(SUPPLIED INFORMATION begins)

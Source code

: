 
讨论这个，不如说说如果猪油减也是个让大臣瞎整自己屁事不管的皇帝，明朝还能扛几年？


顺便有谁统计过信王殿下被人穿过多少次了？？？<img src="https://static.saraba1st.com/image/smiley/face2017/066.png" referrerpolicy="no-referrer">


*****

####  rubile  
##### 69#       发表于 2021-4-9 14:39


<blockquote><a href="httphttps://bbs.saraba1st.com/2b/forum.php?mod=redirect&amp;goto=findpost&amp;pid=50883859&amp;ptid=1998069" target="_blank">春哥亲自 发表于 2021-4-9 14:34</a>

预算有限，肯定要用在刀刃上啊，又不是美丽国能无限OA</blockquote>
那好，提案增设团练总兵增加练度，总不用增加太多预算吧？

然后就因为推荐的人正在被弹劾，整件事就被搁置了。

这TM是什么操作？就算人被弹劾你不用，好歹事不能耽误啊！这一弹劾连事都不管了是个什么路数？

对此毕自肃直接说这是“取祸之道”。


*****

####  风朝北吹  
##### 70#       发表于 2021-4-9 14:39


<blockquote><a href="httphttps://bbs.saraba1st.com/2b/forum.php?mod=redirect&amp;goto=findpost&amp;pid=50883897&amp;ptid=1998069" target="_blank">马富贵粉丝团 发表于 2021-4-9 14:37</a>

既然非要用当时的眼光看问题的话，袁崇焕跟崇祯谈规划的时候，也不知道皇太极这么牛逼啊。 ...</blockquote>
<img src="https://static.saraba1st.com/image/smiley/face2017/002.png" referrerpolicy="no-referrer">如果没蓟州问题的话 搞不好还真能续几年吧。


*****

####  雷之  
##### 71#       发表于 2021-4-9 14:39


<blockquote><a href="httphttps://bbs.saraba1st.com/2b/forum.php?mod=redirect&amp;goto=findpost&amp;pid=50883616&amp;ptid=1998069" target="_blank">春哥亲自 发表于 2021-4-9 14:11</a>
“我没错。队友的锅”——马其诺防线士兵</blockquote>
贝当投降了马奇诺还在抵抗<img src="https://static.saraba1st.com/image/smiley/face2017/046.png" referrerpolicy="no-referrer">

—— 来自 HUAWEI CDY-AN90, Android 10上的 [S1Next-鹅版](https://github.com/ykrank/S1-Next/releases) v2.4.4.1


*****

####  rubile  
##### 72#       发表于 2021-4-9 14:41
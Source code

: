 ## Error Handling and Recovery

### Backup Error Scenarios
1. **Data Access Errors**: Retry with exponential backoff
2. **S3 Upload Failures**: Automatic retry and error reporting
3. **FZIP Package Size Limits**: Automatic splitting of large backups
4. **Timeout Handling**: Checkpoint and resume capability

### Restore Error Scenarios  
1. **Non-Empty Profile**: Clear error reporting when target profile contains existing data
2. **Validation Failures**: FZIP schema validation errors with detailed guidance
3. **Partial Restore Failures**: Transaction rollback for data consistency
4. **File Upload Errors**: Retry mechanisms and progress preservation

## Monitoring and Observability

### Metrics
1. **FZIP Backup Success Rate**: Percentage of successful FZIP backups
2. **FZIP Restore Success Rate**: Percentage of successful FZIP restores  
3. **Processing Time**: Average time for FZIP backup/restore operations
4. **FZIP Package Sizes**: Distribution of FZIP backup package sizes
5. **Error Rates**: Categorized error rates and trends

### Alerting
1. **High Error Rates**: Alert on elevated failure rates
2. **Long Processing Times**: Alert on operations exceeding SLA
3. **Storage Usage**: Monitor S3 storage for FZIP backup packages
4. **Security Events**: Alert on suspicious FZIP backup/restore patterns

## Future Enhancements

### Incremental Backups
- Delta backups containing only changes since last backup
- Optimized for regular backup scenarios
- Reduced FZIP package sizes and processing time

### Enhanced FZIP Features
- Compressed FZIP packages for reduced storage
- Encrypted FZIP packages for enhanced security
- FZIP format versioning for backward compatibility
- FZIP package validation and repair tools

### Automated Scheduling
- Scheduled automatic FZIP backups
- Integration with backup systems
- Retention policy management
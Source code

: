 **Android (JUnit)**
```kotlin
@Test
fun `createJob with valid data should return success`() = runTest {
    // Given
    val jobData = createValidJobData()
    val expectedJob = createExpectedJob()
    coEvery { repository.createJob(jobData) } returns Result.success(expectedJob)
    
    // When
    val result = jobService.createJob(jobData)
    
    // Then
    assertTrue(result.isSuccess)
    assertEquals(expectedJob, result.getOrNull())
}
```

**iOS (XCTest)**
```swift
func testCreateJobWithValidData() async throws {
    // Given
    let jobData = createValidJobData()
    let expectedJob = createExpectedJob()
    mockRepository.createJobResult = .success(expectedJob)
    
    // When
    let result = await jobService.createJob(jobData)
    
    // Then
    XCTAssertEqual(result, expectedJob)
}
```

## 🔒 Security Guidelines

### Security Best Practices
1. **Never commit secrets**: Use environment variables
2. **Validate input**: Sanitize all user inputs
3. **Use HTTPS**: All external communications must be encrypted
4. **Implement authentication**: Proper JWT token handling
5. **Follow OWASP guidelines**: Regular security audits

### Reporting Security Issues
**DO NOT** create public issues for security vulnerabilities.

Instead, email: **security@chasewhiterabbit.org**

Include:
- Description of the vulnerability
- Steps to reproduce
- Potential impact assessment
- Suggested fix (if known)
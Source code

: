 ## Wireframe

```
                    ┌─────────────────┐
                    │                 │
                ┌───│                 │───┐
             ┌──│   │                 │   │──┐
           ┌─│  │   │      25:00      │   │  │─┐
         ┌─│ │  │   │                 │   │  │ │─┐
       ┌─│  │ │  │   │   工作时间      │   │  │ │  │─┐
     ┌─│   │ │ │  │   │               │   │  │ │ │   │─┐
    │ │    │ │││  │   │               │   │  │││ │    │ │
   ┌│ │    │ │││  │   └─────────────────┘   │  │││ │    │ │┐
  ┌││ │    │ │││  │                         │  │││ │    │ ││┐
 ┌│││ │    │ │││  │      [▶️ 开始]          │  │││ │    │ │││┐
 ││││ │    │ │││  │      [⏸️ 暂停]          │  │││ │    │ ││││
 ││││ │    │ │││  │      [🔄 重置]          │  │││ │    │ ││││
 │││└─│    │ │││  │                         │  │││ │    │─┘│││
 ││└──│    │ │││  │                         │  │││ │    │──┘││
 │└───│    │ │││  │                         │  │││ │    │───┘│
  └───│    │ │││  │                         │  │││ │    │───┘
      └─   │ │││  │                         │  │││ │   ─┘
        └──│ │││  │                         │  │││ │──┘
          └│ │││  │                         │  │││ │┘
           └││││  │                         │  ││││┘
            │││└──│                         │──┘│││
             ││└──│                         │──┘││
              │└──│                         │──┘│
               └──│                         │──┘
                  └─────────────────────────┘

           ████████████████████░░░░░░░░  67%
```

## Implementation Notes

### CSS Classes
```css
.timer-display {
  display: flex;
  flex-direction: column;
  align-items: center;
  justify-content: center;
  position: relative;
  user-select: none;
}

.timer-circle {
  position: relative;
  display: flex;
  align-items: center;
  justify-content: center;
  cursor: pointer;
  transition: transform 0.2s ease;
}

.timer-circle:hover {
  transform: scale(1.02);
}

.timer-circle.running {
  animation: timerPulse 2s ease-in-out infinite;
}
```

(SUPPLIED INFORMATION ends)

GOAL OF THE EXERCISE: Transcribe every line of the records, keeping each one exact.

ANSWER:
Source code

: 
讨论这个，不如说说如果猪油减也是个让大臣瞎整自己屁事不管的皇帝，明朝还能扛几年？


顺便有谁统计过信王殿下被人穿过多少次了？？？<img src="https://static.saraba1st.com/image/smiley/face2017/066.png" referrerpolicy="no-referrer">


*****

####  rubile  
##### 69#       发表于 2021-4-9 14:39


<blockquote><a href="httphttps://bbs.saraba1st.com/2b/forum.php?mod=redirect&amp;goto=findpost&amp;pid=50883859&amp;ptid=1998069" target="_blank">春哥亲自 发表于 2021-4-9 14:34</a>

预算有限，肯定要用在刀刃上啊，又不是美丽国能无限OA</blockquote>
那好，提案增设团练总兵增加练度，总不用增加太多预算吧？

然后就因为推荐的人正在被弹劾，整件事就被搁置了。

这TM是什么操作？就算人被弹劾你不用，好歹事不能耽误啊！这一弹劾连事都不管了是个什么路数？

对此毕自肃直接说这是“取祸之道”。


*****

####  风朝北吹  
##### 70#       发表于 2021-4-9 14:39


<blockquote><a href="httphttps://bbs.saraba1st.com/2b/forum.php?mod=redirect&amp;goto=findpost&amp;pid=50883897&amp;ptid=1998069" target="_blank">马富贵粉丝团 发表于 2021-4-9 14:37</a>

既然非要用当时的眼光看问题的话，袁崇焕跟崇祯谈规划的时候，也不知道皇太极这么牛逼啊。 ...</blockquote>
<img src="https://static.saraba1st.com/image/smiley/face2017/002.png" referrerpolicy="no-referrer">如果没蓟州问题的话 搞不好还真能续几年吧。


*****

####  雷之  
##### 71#       发表于 2021-4-9 14:39


<blockquote><a href="httphttps://bbs.saraba1st.com/2b/forum.php?mod=redirect&amp;goto=findpost&amp;pid=50883616&amp;ptid=1998069" target="_blank">春哥亲自 发表于 2021-4-9 14:11</a>
“我没错。队友的锅”——马其诺防线士兵</blockquote>
贝当投降了马奇诺还在抵抗<img src="https://static.saraba1st.com/image/smiley/face2017/046.png" referrerpolicy="no-referrer">

—— 来自 HUAWEI CDY-AN90, Android 10上的 [S1Next-鹅版](https://github.com/ykrank/S1-Next/releases) v2.4.4.1


*****

####  rubile  
##### 72#       发表于 2021-4-9 14:41
Source code

: ## Error Handling and Recovery

### Backup Error Scenarios
1. **Data Access Errors**: Retry with exponential backoff
2. **S3 Upload Failures**: Automatic retry and error reporting
3. **FZIP Package Size Limits**: Automatic splitting of large backups
4. **Timeout Handling**: Checkpoint and resume capability

### Restore Error Scenarios  
1. **Non-Empty Profile**: Clear error reporting when target profile contains existing data
2. **Validation Failures**: FZIP schema validation errors with detailed guidance
3. **Partial Restore Failures**: Transaction rollback for data consistency
4. **File Upload Errors**: Retry mechanisms and progress preservation

## Monitoring and Observability

### Metrics
1. **FZIP Backup Success Rate**: Percentage of successful FZIP backups
2. **FZIP Restore Success Rate**: Percentage of successful FZIP restores  
3. **Processing Time**: Average time for FZIP backup/restore operations
4. **FZIP Package Sizes**: Distribution of FZIP backup package sizes
5. **Error Rates**: Categorized error rates and trends

### Alerting
1. **High Error Rates**: Alert on elevated failure rates
2. **Long Processing Times**: Alert on operations exceeding SLA
3. **Storage Usage**: Monitor S3 storage for FZIP backup packages
4. **Security Events**: Alert on suspicious FZIP backup/restore patterns

## Future Enhancements

### Incremental Backups
- Delta backups containing only changes since last backup
- Optimized for regular backup scenarios
- Reduced FZIP package sizes and processing time

### Enhanced FZIP Features
- Compressed FZIP packages for reduced storage
- Encrypted FZIP packages for enhanced security
- FZIP format versioning for backward compatibility
- FZIP package validation and repair tools

### Automated Scheduling
- Scheduled automatic FZIP backups
- Integration with backup systems
- Retention policy management
Source code

: **Android (JUnit)**
```kotlin
@Test
fun `createJob with valid data should return success`() = runTest {
    // Given
    val jobData = createValidJobData()
    val expectedJob = createExpectedJob()
    coEvery { repository.createJob(jobData) } returns Result.success(expectedJob)
    
    // When
    val result = jobService.createJob(jobData)
    
    // Then
    assertTrue(result.isSuccess)
    assertEquals(expectedJob, result.getOrNull())
}
```

**iOS (XCTest)**
```swift
func testCreateJobWithValidData() async throws {
    // Given
    let jobData = createValidJobData()
    let expectedJob = createExpectedJob()
    mockRepository.createJobResult = .success(expectedJob)
    
    // When
    let result = await jobService.createJob(jobData)
    
    // Then
    XCTAssertEqual(result, expectedJob)
}
```

## 🔒 Security Guidelines

### Security Best Practices
1. **Never commit secrets**: Use environment variables
2. **Validate input**: Sanitize all user inputs
3. **Use HTTPS**: All external communications must be encrypted
4. **Implement authentication**: Proper JWT token handling
5. **Follow OWASP guidelines**: Regular security audits

### Reporting Security Issues
**DO NOT** create public issues for security vulnerabilities.

Instead, email: **security@chasewhiterabbit.org**

Include:
- Description of the vulnerability
- Steps to reproduce
- Potential impact assessment
- Suggested fix (if known)
Source code

: ## Wireframe

```
                    ┌─────────────────┐
                    │                 │
                ┌───│                 │───┐
             ┌──│   │                 │   │──┐
           ┌─│  │   │      25:00      │   │  │─┐
         ┌─│ │  │   │                 │   │  │ │─┐
       ┌─│  │ │  │   │   工作时间      │   │  │ │  │─┐
     ┌─│   │ │ │  │   │               │   │  │ │ │   │─┐
    │ │    │ │││  │   │               │   │  │││ │    │ │
   ┌│ │    │ │││  │   └─────────────────┘   │  │││ │    │ │┐
  ┌││ │    │ │││  │                         │  │││ │    │ ││┐
 ┌│││ │    │ │││  │      [▶️ 开始]          │  │││ │    │ │││┐
 ││││ │    │ │││  │      [⏸️ 暂停]          │  │││ │    │ ││││
 ││││ │    │ │││  │      [🔄 重置]          │  │││ │    │ ││││
 │││└─│    │ │││  │                         │  │││ │    │─┘│││
 ││└──│    │ │││  │                         │  │││ │    │──┘││
 │└───│    │ │││  │                         │  │││ │    │───┘│
  └───│    │ │││  │                         │  │││ │    │───┘
      └─   │ │││  │                         │  │││ │   ─┘
        └──│ │││  │                         │  │││ │──┘
          └│ │││  │                         │  │││ │┘
           └││││  │                         │  ││││┘
            │││└──│                         │──┘│││
             ││└──│                         │──┘││
              │└──│                         │──┘│
               └──│                         │──┘
                  └─────────────────────────┘

           ████████████████████░░░░░░░░  67%
```

## Implementation Notes

### CSS Classes
```css
.timer-display {
  display: flex;
  flex-direction: column;
  align-items: center;
  justify-content: center;
  position: relative;
  user-select: none;
}

.timer-circle {
  position: relative;
  display: flex;
  align-items: center;
  justify-content: center;
  cursor: pointer;
  transition: transform 0.2s ease;
}

.timer-circle:hover {
  transform: scale(1.02);
}

.timer-circle.running {
  animation: timerPulse 2s ease-in-out infinite;
}
```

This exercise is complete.